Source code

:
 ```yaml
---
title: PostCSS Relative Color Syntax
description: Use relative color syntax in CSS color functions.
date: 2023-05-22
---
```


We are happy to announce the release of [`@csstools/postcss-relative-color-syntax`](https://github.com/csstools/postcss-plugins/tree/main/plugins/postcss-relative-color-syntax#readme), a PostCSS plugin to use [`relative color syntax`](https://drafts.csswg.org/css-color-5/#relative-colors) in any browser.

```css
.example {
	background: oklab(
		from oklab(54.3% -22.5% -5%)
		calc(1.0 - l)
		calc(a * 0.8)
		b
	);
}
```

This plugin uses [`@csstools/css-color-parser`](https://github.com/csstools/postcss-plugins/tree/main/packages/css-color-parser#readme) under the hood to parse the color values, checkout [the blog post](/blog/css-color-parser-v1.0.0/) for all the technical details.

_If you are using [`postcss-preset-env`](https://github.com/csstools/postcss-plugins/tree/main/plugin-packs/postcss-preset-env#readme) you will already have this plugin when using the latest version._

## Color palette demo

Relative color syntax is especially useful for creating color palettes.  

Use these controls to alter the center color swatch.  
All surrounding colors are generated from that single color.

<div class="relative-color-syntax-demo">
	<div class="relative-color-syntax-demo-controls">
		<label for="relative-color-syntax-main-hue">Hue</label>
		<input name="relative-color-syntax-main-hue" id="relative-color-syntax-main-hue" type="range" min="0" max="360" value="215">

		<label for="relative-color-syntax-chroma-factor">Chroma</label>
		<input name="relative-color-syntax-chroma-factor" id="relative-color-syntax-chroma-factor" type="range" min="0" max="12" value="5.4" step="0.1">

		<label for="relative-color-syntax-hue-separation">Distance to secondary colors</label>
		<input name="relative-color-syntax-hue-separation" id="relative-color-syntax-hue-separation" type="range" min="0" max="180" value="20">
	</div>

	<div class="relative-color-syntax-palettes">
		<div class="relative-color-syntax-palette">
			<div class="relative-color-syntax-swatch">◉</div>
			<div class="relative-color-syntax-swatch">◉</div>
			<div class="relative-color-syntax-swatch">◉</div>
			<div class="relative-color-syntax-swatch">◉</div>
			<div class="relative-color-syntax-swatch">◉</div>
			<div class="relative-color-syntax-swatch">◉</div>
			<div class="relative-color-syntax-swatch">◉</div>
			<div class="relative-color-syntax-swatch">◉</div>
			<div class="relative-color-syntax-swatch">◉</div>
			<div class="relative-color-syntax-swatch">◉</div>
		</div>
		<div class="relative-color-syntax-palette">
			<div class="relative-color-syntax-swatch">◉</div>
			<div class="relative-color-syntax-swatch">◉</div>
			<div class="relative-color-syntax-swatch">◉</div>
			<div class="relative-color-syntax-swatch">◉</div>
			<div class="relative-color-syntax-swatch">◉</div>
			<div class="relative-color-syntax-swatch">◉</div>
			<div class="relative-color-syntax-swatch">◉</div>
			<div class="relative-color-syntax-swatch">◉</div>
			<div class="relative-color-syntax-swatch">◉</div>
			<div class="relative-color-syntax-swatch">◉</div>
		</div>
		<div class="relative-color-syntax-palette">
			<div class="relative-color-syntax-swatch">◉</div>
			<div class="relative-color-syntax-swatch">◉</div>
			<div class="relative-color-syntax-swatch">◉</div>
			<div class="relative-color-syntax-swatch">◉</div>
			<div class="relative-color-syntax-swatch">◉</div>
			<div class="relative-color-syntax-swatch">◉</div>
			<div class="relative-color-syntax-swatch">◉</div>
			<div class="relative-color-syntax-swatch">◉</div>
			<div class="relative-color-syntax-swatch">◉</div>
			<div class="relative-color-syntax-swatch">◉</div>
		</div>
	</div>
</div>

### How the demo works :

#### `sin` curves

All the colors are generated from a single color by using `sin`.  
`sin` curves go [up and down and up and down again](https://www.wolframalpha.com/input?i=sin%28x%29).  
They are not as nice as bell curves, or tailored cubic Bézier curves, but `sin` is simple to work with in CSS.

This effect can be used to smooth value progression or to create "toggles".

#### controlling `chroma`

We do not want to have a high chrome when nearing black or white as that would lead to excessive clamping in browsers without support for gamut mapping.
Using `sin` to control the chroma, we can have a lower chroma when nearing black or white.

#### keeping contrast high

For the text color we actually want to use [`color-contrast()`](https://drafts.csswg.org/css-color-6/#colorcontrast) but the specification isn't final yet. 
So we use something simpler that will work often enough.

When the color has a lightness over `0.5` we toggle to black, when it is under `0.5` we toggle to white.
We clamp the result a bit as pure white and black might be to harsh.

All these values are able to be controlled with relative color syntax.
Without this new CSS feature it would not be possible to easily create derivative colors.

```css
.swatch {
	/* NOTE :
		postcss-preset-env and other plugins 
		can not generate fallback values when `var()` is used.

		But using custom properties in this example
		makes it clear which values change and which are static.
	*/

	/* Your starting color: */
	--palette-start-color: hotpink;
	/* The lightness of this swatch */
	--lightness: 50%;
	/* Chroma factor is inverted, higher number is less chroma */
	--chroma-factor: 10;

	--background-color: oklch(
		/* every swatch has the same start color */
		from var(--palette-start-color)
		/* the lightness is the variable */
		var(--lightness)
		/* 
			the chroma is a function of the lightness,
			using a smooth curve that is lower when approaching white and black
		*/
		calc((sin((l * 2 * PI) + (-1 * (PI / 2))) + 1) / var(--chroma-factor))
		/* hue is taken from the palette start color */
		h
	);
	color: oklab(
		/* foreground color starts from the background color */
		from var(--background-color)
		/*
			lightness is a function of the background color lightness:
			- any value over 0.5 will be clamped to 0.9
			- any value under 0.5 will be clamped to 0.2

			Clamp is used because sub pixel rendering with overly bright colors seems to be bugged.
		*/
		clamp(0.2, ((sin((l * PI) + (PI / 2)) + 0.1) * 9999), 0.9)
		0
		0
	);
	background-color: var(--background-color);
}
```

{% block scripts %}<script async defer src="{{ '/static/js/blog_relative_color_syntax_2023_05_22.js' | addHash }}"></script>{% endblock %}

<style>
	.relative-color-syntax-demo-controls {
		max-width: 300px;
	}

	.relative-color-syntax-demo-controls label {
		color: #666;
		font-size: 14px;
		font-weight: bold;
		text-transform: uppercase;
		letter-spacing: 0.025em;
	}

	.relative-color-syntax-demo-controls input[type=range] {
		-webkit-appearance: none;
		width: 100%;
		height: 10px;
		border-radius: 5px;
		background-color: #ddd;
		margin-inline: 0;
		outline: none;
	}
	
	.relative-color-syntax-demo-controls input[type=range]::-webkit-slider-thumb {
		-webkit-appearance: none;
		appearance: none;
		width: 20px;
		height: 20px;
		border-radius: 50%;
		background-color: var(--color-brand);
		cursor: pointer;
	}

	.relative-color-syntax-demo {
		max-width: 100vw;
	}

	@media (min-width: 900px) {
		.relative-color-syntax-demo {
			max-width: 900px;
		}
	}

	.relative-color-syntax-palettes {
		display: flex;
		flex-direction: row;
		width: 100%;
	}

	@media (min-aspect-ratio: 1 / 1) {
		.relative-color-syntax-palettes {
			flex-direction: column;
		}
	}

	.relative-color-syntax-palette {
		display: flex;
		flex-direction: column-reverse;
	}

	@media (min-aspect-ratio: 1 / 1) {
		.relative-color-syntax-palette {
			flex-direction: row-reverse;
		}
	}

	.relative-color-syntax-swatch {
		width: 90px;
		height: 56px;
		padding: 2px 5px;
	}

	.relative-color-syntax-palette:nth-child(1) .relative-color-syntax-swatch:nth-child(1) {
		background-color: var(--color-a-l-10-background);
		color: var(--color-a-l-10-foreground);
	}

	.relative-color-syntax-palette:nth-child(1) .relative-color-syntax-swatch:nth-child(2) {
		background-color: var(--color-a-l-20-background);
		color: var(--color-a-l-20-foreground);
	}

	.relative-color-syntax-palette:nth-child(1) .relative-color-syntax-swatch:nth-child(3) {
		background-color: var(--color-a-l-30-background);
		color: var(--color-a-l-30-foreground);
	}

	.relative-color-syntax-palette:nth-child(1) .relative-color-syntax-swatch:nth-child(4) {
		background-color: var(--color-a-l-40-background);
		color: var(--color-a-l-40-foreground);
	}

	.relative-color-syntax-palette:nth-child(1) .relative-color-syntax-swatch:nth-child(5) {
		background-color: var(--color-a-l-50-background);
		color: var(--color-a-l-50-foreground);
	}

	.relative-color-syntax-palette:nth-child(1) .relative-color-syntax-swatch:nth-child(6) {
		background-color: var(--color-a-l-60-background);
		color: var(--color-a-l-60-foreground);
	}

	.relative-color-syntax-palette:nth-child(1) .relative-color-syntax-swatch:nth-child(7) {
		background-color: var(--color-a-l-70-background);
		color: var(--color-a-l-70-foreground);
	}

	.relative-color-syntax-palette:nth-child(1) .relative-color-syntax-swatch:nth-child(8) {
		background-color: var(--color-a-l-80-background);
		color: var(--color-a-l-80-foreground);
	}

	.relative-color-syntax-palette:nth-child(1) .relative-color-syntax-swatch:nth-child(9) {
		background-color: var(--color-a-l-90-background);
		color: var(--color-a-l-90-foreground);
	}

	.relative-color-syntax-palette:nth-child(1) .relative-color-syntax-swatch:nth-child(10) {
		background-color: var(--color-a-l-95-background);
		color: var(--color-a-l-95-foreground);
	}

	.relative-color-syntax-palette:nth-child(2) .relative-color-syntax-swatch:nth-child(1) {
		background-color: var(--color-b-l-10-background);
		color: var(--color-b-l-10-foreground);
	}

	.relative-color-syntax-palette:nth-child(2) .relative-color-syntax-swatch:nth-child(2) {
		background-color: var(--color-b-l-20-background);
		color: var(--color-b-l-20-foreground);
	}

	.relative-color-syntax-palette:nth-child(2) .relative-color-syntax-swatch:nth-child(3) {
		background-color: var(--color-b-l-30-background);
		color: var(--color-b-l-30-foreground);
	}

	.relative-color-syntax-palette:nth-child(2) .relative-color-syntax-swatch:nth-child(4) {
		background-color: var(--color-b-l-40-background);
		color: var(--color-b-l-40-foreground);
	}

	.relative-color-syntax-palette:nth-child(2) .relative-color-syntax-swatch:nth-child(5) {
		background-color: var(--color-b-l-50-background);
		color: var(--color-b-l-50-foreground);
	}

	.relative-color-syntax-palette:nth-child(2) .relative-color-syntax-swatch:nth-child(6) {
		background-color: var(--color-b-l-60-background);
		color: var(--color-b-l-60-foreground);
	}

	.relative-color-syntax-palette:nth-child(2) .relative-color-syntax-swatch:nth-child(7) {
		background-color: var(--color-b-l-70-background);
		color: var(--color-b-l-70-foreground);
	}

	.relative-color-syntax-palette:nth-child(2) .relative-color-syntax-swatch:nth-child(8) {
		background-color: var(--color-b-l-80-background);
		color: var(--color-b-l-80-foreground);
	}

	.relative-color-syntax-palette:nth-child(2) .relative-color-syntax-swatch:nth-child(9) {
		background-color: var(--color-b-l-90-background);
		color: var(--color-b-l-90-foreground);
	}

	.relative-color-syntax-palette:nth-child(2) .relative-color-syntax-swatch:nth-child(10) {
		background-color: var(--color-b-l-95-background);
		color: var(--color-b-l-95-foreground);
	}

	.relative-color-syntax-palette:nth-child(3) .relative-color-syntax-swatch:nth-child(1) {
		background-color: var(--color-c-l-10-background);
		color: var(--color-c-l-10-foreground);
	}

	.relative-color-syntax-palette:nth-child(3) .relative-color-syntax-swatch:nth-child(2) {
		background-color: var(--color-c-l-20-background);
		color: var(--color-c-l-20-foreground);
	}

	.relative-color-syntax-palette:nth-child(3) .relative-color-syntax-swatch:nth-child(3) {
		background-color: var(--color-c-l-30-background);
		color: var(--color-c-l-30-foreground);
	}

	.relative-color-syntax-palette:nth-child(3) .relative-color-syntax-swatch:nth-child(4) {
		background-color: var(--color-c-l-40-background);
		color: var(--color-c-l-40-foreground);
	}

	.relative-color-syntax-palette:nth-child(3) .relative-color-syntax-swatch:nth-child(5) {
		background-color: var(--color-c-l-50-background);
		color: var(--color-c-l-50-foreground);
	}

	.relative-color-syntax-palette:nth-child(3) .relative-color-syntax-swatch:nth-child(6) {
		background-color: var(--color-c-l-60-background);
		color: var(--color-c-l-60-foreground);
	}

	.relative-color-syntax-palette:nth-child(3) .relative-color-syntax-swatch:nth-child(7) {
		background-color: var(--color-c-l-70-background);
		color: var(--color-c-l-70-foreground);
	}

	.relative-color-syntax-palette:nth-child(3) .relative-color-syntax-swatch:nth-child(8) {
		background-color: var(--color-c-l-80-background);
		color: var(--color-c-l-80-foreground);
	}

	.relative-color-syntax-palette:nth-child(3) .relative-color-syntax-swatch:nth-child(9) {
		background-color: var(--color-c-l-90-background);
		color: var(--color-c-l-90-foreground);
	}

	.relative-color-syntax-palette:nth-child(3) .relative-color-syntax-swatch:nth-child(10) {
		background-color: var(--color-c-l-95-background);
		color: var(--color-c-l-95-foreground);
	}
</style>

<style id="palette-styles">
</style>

--*--

Among the entries, how many lines include the word "when"? Answer with a single number and nothing further.

* REPLY: 6